Em 1871 uma expedição realizada por Ferdinand Hayden foi enviada para poder fazer um reconhecimento aprofundado da região de Yellowstone, Thomas Moran era um dos membros dessa expedição; à partida, enviar um pintor para uma expedição científica parece fazer pouco sentido, porque não enviar mais um geólogo ou um arqueólogo? Quando nos lembramos que nesta altura os meios de comunicação eram muito rudimentares, e que ainda por cima, a zona central dos Estados Unidos estava praticamente deserta e inabitada, passa a fazer todo o sentido enviar um pintor a uma expedição científica, ele iria ser os olhos do presidente, e por conseguinte, os olhos do povo americano que tão ansiosamente queria saber informações acerca da inexplorada zona fronteiriça americana.

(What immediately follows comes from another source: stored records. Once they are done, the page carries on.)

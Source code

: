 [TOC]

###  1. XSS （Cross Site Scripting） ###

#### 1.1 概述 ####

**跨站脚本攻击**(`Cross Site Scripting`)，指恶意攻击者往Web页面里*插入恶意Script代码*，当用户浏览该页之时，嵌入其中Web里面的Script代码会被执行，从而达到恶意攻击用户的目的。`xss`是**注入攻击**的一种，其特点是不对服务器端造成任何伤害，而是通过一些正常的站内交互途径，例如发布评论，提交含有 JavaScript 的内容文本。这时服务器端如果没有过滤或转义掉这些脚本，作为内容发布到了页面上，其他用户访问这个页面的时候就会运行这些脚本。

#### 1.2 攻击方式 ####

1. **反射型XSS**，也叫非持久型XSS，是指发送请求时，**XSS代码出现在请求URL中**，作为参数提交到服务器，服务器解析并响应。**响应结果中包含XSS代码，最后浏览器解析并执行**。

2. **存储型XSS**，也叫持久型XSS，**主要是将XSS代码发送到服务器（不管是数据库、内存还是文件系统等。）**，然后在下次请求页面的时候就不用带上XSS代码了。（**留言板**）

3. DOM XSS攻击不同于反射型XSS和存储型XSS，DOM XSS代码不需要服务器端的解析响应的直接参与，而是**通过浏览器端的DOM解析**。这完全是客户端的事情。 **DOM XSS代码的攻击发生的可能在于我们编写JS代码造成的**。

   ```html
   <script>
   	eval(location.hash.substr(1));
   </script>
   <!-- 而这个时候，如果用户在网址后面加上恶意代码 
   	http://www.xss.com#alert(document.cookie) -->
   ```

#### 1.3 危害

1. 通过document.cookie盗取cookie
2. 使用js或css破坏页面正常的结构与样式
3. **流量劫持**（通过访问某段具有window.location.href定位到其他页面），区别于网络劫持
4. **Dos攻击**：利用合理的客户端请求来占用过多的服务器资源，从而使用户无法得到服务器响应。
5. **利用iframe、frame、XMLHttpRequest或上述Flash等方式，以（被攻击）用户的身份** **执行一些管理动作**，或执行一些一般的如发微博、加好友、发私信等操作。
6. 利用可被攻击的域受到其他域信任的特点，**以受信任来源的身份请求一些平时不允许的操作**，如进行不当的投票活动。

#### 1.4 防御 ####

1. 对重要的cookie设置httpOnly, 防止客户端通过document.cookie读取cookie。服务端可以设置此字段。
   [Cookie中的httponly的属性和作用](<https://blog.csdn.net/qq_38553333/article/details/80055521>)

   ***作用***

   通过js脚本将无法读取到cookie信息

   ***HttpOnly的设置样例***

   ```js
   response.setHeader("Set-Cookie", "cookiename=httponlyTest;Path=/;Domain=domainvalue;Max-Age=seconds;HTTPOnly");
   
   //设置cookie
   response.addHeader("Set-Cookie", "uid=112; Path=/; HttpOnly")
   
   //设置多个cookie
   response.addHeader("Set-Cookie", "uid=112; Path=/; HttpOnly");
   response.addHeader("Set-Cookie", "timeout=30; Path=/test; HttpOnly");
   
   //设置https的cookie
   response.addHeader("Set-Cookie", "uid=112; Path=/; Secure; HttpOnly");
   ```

A produção artística de Thomas Moran nesta expedição é simplesmente estonteante, não só pela qualidade, mas também pela expressividade e magia que ele dá às suas obras e ainda pelo próprio volume impressionante de criação que ele gerou com esta viagem; sendo esta uma de muitas obras impressionantes que ele fez.
Alguns exemplos de obras resultantes da expedição de Moran
A pintura em questão que vou abordar é a peça central de todo este tesouro artístico.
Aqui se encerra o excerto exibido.